----- Exercise inputs

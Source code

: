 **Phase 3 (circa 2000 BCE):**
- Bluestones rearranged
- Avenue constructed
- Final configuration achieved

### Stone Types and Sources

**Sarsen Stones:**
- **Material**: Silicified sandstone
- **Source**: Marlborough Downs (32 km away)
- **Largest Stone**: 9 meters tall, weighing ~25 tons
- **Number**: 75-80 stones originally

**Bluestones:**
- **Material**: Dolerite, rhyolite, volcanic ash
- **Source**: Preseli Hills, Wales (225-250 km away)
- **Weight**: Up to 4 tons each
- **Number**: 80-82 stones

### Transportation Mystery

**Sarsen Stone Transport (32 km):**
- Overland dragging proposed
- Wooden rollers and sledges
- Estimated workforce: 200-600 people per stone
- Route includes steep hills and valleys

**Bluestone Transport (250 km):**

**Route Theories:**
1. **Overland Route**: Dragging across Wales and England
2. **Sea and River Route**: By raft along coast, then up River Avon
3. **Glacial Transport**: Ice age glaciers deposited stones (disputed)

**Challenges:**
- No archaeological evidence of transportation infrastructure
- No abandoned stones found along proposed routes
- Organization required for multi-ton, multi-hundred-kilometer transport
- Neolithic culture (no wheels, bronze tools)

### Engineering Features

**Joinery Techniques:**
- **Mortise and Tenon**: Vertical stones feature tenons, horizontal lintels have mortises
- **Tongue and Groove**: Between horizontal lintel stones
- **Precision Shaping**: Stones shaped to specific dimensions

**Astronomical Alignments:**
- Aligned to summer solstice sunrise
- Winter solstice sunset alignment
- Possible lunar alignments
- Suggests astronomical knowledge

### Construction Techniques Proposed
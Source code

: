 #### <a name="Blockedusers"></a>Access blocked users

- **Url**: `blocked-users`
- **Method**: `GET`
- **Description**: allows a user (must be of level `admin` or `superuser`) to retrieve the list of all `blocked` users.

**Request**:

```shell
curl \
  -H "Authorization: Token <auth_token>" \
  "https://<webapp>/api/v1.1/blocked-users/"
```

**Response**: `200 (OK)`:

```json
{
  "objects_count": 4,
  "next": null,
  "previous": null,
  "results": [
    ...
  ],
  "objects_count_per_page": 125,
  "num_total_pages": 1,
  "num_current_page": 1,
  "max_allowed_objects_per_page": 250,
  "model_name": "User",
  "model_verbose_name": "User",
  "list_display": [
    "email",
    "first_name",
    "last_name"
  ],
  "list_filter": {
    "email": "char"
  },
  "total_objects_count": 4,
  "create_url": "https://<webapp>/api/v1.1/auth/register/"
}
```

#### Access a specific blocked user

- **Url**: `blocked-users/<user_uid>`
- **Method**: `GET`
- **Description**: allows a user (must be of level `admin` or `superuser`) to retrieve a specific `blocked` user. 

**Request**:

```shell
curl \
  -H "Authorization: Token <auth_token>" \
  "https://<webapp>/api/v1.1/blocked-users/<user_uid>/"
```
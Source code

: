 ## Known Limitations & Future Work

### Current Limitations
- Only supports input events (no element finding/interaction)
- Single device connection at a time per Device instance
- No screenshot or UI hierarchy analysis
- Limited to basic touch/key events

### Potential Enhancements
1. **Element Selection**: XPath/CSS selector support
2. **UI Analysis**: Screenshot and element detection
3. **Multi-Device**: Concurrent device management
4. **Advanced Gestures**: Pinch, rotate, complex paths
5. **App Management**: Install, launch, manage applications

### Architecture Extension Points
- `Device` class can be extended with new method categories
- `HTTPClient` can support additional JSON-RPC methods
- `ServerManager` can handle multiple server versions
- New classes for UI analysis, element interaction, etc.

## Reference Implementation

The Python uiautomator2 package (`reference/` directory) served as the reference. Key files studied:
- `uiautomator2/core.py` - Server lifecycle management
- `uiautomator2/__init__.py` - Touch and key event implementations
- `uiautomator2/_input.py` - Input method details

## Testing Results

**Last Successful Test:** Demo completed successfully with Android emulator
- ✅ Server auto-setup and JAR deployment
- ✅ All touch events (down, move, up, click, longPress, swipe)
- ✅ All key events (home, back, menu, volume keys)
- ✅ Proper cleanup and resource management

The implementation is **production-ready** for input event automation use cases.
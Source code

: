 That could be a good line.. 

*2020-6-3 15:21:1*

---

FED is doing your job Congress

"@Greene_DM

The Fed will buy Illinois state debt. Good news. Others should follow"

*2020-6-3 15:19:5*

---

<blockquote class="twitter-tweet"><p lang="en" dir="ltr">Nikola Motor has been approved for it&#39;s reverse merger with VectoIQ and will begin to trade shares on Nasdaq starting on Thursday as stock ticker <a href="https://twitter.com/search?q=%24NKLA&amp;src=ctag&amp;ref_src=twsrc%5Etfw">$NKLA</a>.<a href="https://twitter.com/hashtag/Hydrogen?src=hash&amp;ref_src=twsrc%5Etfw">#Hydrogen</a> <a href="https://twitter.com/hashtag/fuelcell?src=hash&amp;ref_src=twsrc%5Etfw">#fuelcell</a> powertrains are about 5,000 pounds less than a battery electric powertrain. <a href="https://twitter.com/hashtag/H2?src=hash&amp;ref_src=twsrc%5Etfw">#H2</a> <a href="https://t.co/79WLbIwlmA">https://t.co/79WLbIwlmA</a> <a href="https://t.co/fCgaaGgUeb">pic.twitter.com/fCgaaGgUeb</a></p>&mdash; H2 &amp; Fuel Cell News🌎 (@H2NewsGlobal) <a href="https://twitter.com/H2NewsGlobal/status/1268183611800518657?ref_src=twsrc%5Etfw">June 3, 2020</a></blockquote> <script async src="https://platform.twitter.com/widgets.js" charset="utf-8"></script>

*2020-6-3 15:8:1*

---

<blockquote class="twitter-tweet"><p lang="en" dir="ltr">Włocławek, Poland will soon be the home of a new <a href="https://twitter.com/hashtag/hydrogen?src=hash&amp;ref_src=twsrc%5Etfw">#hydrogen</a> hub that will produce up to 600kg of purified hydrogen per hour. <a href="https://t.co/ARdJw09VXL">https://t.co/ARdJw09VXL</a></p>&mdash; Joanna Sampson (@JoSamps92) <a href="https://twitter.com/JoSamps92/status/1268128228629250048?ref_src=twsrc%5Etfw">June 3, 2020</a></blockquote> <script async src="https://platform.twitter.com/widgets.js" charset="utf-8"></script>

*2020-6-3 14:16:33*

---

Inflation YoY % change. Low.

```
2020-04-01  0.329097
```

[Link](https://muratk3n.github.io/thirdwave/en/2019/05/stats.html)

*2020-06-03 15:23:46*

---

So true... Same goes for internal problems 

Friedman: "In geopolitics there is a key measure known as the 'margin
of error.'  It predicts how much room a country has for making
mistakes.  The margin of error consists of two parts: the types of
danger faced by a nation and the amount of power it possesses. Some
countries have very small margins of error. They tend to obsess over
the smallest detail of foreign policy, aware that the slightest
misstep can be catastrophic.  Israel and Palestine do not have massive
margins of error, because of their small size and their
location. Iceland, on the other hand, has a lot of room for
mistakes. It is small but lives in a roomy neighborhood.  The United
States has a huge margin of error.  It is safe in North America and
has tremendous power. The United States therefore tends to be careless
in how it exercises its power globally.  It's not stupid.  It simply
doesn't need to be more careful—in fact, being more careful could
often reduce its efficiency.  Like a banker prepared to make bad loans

----------

Task objective:
In the records above, find the lines holding "admin". Copy each one.

Exercise result:
- **Description**: allows a user (must be of level `admin` or `superuser`) to retrieve the list of all `blocked` users.
- **Description**: allows a user (must be of level `admin` or `superuser`) to retrieve a specific `blocked` user. 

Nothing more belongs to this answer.